Aflatoxin is a potent carcinogen often found in animal feedstuffs. Although it reportedly impairs development of the preimplantation pig embryo, it is not known whether it adversely affects development of the preimplantation bovine embryo. We conducted 3 experiments to investigate this possibility and determine whether deleterious effects of aflatoxin were caused by increased production of reactive oxygen species (ROS). Experiments were conducted with embryos produced in vitro and cultured after fertilization with various concentrations of aflatoxin. For experiment 1, embryos were treated with 0 (control), 40, 400, or 4,000 µg/L of aflatoxin B1 (AFB1). Treatment at all concentrations of AFB1 tended to reduce cleavage rate, with the 2 highest concentrations having significant effects. As compared with the control, 40 µg/L AFB1 reduced the percentage of oocytes becoming blastocysts and the percentage of cleaved embryos becoming blastocysts (19.7 vs. 8.1% and 30.3 vs. 14.3%, respectively). Complete inhibition of blastocyst formation occurred at concentrations of 400 and 4,000 µg/L of AFB1. Experiments 2 and 3 involved a 2 × 2 factorial design with effects of AFB1 (0 and 40 µg/L), the antioxidant Trolox (6-hydroxy-2,5,7,8-tetramethylchroman-2-carboxylic acid, a water-soluble analog of vitamin E; 0 and 5 µM), and their interaction on production of ROS in putative zygotes (experiment 2) and development to the blastocyst stage (experiment 3).

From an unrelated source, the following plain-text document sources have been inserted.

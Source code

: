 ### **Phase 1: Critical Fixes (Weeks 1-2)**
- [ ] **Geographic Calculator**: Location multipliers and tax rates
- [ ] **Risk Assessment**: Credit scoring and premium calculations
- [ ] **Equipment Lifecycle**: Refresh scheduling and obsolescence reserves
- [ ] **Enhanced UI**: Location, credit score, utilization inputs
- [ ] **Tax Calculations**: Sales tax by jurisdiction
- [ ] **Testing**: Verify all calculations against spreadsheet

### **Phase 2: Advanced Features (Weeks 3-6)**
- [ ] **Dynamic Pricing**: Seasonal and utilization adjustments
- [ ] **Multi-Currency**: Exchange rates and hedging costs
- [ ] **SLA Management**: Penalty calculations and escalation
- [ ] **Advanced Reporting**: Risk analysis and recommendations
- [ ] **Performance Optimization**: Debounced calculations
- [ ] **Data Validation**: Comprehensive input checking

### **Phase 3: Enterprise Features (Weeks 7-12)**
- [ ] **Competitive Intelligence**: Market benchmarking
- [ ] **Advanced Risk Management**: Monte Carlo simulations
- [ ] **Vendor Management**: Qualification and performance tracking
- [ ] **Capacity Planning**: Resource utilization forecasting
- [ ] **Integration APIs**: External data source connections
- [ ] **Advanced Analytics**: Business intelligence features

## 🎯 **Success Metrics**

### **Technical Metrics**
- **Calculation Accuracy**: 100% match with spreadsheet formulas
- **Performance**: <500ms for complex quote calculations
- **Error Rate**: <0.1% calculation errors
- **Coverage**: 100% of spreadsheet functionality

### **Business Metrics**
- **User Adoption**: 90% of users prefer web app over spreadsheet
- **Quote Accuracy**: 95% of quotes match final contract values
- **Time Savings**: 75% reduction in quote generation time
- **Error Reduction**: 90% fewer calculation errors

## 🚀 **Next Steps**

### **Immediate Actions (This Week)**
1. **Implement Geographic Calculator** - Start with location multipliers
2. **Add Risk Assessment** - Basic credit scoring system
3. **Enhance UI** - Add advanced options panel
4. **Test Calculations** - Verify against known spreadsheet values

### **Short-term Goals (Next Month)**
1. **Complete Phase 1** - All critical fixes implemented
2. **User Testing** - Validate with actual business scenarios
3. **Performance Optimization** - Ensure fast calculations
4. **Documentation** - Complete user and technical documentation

Production of ROS was increased by AFB1, and this effect was reversed by Trolox. However, Trolox did not prevent the reduction in development to the blastocyst stage caused by AFB1. Thus, the anti-developmental effects of AFB1 are not caused solely by increased ROS production. Rather, other underlying mechanisms exist for the adverse effects of aflatoxin on embryonic development. Overall, results indicate the potential for feeding aflatoxin-contaminated feed to cause embryonic loss in cattle.